The case for “been there, done that.”


Hotels and resorts will start to re-open before long and, in a way, it’s unnerving as hell. It’s kind of like we’re standing on the edge of a cliff and about to step off. 

That’s some scary territory down there – serious “we need to change what we are and how people look at us” stuff. A bigger boat is definitely in order, because that’s a big-ass shark of a challenge headed our way.

And it’s not a problem new PPC keywords or cosmetic changes to your website or nudges or teases or even Instagram alone can solve. It’s a lot more than that and gets down to some basic strategies about who you are and the overall thinking behind your marketing communications.

Which means you need somebody on the team who’s seen this movie already. There’s no substitute for experience.

It's almost like starting over - 

No matter what sort of hotel or resort you are – tropical, urban, convention, all-suites, all-inclusive, limited-service, suburban or luxury – you’re going to have to re-think a whole lot more than just your AdWords. Like who you are, how you do business and why the hell anybody ought to come by and stay for a few days.
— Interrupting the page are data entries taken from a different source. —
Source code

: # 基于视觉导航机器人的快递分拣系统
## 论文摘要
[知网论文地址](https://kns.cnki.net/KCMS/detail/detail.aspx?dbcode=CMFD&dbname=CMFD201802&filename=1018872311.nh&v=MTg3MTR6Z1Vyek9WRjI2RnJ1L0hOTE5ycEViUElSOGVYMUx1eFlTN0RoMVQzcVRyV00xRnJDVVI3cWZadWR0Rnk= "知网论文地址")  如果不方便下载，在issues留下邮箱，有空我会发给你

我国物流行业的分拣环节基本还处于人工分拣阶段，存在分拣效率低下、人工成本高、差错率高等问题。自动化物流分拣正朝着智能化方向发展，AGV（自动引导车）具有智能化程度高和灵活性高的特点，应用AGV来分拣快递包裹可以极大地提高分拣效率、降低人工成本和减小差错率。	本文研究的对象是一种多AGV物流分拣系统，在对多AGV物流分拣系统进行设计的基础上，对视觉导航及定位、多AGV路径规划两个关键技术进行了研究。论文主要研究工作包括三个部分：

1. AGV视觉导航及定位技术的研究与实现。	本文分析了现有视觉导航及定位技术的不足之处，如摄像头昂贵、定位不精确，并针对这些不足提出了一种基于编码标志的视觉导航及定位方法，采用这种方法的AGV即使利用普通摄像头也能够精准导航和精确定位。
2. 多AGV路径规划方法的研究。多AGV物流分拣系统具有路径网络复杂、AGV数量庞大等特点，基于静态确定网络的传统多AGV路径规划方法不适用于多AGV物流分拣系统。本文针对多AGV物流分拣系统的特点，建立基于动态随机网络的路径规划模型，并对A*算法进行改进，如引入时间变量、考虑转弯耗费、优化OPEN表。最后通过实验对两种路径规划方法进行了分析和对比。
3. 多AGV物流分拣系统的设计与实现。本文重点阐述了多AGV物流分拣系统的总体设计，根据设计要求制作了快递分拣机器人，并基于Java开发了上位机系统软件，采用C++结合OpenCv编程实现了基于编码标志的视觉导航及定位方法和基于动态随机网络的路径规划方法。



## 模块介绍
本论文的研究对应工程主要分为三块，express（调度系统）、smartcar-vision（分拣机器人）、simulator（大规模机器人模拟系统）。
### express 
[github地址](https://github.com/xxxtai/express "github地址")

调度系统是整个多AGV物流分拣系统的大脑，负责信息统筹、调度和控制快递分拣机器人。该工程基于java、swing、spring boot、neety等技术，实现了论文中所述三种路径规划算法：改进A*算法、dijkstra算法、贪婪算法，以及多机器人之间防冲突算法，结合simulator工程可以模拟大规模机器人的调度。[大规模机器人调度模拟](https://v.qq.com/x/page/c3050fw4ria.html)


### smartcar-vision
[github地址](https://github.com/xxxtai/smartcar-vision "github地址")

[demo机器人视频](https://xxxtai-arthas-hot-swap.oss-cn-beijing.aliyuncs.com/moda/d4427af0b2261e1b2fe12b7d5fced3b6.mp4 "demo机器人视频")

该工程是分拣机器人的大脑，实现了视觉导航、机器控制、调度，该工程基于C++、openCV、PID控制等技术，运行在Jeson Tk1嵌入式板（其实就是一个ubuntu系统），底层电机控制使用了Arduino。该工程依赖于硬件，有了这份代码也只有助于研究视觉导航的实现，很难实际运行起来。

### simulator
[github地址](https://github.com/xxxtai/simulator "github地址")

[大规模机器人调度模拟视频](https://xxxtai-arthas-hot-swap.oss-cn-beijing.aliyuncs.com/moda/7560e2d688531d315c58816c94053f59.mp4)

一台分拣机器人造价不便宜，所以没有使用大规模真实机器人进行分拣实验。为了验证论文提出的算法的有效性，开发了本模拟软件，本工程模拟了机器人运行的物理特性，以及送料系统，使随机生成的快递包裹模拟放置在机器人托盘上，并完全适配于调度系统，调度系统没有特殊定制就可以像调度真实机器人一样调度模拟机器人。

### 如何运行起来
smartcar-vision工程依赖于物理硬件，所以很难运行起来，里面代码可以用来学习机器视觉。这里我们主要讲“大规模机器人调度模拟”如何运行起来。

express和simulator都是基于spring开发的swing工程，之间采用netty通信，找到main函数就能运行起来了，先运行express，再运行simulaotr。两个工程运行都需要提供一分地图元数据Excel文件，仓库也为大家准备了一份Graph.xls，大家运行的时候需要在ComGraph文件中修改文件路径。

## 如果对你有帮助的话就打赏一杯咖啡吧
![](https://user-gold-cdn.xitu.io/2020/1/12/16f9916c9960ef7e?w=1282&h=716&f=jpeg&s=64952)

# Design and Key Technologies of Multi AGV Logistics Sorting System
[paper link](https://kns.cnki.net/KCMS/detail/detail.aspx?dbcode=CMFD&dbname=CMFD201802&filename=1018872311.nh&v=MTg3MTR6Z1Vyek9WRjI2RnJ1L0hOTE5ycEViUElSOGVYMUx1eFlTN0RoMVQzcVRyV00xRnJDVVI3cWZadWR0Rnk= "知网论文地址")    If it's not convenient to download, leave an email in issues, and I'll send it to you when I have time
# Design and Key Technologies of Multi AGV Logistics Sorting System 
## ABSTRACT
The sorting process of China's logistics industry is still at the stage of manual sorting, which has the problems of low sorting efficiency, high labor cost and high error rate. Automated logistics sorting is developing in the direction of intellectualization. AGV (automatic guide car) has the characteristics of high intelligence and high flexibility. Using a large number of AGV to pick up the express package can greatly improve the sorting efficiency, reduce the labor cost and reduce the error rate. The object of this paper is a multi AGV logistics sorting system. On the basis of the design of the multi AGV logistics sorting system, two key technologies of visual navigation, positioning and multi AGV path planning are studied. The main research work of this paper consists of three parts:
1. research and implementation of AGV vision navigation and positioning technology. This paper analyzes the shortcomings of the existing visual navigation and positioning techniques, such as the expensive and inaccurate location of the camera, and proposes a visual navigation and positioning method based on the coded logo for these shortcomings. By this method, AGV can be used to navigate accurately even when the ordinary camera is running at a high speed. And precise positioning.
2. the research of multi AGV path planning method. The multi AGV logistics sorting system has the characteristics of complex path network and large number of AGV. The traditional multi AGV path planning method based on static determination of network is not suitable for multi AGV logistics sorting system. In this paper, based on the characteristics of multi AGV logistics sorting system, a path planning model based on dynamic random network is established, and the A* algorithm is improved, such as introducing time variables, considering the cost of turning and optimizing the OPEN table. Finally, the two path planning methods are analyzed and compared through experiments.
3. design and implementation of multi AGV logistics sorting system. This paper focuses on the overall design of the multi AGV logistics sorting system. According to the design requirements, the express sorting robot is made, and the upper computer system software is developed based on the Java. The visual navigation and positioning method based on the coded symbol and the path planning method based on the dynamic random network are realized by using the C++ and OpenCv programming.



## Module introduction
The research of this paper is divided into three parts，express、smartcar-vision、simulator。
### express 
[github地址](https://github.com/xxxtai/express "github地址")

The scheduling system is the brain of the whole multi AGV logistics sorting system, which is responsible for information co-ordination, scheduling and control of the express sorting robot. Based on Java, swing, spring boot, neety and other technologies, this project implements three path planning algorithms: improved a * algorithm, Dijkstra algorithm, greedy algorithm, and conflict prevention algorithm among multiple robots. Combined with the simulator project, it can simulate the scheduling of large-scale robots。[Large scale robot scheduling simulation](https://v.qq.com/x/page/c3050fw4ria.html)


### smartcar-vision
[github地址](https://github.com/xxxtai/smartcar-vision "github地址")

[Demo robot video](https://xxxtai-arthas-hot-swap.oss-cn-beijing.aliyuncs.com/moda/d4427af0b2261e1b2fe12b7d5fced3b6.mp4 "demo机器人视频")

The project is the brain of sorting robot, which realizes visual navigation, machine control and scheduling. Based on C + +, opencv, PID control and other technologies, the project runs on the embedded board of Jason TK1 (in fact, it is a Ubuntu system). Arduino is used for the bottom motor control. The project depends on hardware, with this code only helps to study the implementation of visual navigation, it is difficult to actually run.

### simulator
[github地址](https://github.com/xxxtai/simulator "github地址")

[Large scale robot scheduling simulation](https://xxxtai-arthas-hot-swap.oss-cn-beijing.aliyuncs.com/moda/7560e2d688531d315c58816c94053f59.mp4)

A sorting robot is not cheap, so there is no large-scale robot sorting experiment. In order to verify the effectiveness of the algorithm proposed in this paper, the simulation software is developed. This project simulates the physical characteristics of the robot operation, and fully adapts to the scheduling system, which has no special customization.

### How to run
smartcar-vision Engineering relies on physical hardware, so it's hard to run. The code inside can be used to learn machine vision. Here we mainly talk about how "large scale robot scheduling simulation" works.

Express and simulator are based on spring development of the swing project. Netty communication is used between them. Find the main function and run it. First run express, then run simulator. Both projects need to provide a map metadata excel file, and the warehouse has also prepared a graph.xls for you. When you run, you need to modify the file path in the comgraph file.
You’re going to need the kind of 360-degree thinking skills and knowledge of how hotels and hotel marketing works that one simply doesn’t pick up in their first five years in the business.

It’s going to take experience to pull the hospitality industry out of its current nose-dive, not just technology. The expertise a seasoned hand can offer was hard to get, and it’s precisely because of that experience that they can help. Someone who has stared into the abyss once or twice already will come in handy.

For example - 

If for example, you do a lot of groups business or you’re (yikes!) a convention hotel, your challenge is about as close to re-purposing as it gets in the hotel business. That calls for some creative thinking.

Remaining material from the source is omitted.